Find each line below containing the word "Peoples" and copy it.

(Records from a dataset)
━━━━━━━━━━━━━━━━━━━━

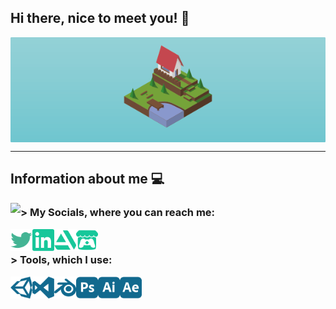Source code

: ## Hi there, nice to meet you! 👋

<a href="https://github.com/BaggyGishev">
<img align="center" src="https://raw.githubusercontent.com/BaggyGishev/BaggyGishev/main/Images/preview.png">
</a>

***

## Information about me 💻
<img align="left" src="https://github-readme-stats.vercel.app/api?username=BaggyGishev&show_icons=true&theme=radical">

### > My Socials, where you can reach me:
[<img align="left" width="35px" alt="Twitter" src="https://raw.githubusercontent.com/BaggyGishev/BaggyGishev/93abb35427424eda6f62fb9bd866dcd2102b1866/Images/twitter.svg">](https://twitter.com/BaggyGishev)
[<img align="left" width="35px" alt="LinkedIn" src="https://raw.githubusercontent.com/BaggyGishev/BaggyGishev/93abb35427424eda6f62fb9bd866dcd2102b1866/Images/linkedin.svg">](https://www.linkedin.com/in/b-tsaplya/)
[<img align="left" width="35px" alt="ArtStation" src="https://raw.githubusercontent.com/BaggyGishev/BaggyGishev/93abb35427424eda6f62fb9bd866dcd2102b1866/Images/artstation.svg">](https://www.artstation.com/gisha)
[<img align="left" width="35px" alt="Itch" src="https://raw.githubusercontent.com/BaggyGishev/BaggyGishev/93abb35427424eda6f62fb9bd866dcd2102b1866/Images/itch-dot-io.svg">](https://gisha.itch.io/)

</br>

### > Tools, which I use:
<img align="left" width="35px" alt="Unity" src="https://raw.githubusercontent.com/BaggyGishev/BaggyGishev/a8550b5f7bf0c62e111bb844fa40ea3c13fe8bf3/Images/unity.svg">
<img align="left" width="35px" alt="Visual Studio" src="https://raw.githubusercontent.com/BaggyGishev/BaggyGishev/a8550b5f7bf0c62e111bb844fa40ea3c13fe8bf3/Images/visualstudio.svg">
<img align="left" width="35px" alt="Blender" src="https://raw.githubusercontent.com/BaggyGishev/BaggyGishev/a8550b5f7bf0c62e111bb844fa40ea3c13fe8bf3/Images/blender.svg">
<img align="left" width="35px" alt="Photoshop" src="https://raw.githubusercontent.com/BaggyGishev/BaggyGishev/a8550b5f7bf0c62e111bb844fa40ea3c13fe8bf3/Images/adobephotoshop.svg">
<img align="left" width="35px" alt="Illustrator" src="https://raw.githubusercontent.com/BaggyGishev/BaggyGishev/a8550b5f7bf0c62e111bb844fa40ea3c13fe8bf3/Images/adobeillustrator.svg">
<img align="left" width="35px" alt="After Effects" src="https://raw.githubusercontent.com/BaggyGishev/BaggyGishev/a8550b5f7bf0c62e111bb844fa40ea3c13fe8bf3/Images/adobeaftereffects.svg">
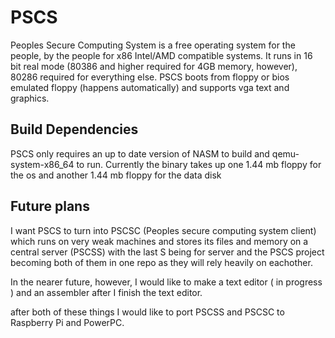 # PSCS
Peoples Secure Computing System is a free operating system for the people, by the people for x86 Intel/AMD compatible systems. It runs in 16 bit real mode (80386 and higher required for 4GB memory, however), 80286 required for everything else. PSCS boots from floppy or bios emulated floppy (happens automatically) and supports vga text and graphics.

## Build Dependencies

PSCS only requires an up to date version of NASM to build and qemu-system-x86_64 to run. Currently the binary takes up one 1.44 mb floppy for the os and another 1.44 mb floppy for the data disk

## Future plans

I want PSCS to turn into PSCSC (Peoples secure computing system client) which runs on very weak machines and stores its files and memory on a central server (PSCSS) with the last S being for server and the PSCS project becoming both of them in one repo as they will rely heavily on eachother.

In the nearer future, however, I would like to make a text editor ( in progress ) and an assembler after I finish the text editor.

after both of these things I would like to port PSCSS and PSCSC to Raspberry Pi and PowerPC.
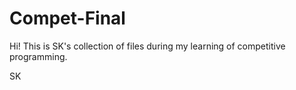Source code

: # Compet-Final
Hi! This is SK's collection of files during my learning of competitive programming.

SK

━━━━━━━━━━━━━━━━━━━━

▶ Output below:
Peoples Secure Computing System is a free operating system for the people, by the people for x86 Intel/AMD compatible systems. It runs in 16 bit real mode (80386 and higher required for 4GB memory, however), 80286 required for everything else. PSCS boots from floppy or bios emulated floppy (happens automatically) and supports vga text and graphics.
I want PSCS to turn into PSCSC (Peoples secure computing system client) which runs on very weak machines and stores its files and memory on a central server (PSCSS) with the last S being for server and the PSCS project becoming both of them in one repo as they will rely heavily on eachother.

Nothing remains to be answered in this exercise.